• U.S.

The Administration: The New Line-Up

3 minute read
TIME

The President looked glum all week, and Lyndonologists attributed his mood to the loss of two top men: Speechwriter Richard Goodwin and Cabinet Secretary Horace Busby Jr.

Goodwin, 33, a Kennedy Administration holdover, is a versatile intellectual and idea man who made the transition from Kennedy-style rhetoric to the homelier L.B.J. brand with no apparent strain. It was Goodwin who devised the essential idea for Kennedy’s Alliance for Progress, and it was he who first dropped the phrase Great Society into an L.B.J. speech—and into the American vernacular. He accepted a $15,000 fellowship at Wesleyan University’s Center for Advanced Studies, where he plans to write under his own name after years of ghosting for two Presidents.

Texas-born “Buzz” Busby, 41, ranked lower than Goodwin in the White House hierarchy, but was personally closer to the boss, whom he had served since 1948. In addition to his job as Cabinet Secretary, he wrote some press releases and shorter presidential statements, served as deputy to McGeorge Bundy and acted as a liaison man with the intellectual world. With Walter Jenkins and George Reedy gone, Busby was the last of Johnson’s old personal guard. Buzz plans to return to his management-consulting business to take care of his three growing children.

Fresh Recruits. No one on the present White House staff—or possibly in Washington—can match Dick Goodwin’s swift facility for custom prose. Some of the presidential speechwriting chores will now be handled by Harry McPherson, 36, a University of Texas law graduate who had worked for the Senate Democratic Policy Committee, the State Department and the Pentagon before joining the White House staff last month. Helping out with speeches if necessary will be Press Secretary Bill Moyers, General Aide Jack Valenti and Special Assistant Douglass Cater, an old journalistic hand.

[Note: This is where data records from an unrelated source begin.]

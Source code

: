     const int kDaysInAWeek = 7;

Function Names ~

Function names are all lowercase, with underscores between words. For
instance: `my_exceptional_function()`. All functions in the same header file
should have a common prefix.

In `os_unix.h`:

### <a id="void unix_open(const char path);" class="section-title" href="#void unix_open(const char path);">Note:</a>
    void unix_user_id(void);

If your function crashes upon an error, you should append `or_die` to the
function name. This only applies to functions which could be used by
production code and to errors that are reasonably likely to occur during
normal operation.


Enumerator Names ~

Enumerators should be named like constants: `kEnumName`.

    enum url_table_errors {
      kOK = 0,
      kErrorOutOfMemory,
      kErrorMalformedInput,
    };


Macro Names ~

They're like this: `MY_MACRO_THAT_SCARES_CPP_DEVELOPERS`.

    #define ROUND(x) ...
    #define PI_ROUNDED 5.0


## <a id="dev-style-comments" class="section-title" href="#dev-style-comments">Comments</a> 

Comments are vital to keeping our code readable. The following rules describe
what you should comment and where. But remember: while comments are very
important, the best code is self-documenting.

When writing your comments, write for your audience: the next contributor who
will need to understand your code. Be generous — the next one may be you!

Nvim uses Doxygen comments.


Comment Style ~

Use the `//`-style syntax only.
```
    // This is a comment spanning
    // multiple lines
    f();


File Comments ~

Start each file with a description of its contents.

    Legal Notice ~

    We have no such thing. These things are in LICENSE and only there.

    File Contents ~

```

There is no new Cabinet Secretary yet. Busby’s other duties will be divided mainly between McPherson and another new White House aide, Joseph Califano Jr., 34. Brooklyn-born and a magna cum laude graduate of Harvard Law School, Califano is moving up fast in the L.B.J. entourage only two months after being lured over from Defense Secretary Robert McNamara’s staff.

Rank on Rank. With Goodwin and Busby out and Larry O’Brien switching to the Post Office Department, the top rank of aides is reduced—in order of importance—to Moyers, who also acts as a general adviser, Bundy, Johnson’s expert in diplomacy and national security, and Valenti, a Man Friday who, among other responsibilities, supervises the presidential schedule and probably spends more time with Lyndon than any other aide in the new lineup.

Clustered in the next echelon are Marvin Watson, who helps Valenti in scheduling the presidential day, Jake Jacobsen, a troubleshooter and sometime legislative liaison man who aspires to succeed O’Brien as chief White House representative on Capitol Hill, and Lee White, a legal adviser, who may also depart soon.